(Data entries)
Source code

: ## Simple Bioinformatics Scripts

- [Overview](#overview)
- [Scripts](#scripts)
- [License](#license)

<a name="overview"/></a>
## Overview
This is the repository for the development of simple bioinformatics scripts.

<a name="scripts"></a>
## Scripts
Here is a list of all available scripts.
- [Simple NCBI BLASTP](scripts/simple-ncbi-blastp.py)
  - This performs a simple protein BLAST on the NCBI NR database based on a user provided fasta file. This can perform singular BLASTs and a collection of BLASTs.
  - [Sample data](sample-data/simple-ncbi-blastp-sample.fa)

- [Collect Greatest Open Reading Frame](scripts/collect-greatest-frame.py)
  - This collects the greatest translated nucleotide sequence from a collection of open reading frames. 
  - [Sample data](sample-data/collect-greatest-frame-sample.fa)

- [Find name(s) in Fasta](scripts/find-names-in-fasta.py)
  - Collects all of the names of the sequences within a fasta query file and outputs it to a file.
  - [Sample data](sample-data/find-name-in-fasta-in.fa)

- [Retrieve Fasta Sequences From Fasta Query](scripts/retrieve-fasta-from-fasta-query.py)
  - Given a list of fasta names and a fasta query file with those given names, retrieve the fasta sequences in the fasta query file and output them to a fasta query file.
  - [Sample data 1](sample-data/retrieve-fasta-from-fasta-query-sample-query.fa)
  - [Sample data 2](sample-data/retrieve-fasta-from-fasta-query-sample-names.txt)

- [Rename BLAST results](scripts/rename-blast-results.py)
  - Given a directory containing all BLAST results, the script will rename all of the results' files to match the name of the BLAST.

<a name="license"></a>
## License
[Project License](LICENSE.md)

Exercise brief
After locating the line with "- [Simple NCBI" above, return that line and every later line through the one with "- [Sample data](sample-data/simple-ncbi-blastp-sample.fa)", word for word and with nothing else.

Exercise solution
- [Simple NCBI BLASTP](scripts/simple-ncbi-blastp.py)
  - This performs a simple protein BLAST on the NCBI NR database based on a user provided fasta file. This can perform singular BLASTs and a collection of BLASTs.
  - [Sample data](sample-data/simple-ncbi-blastp-sample.fa)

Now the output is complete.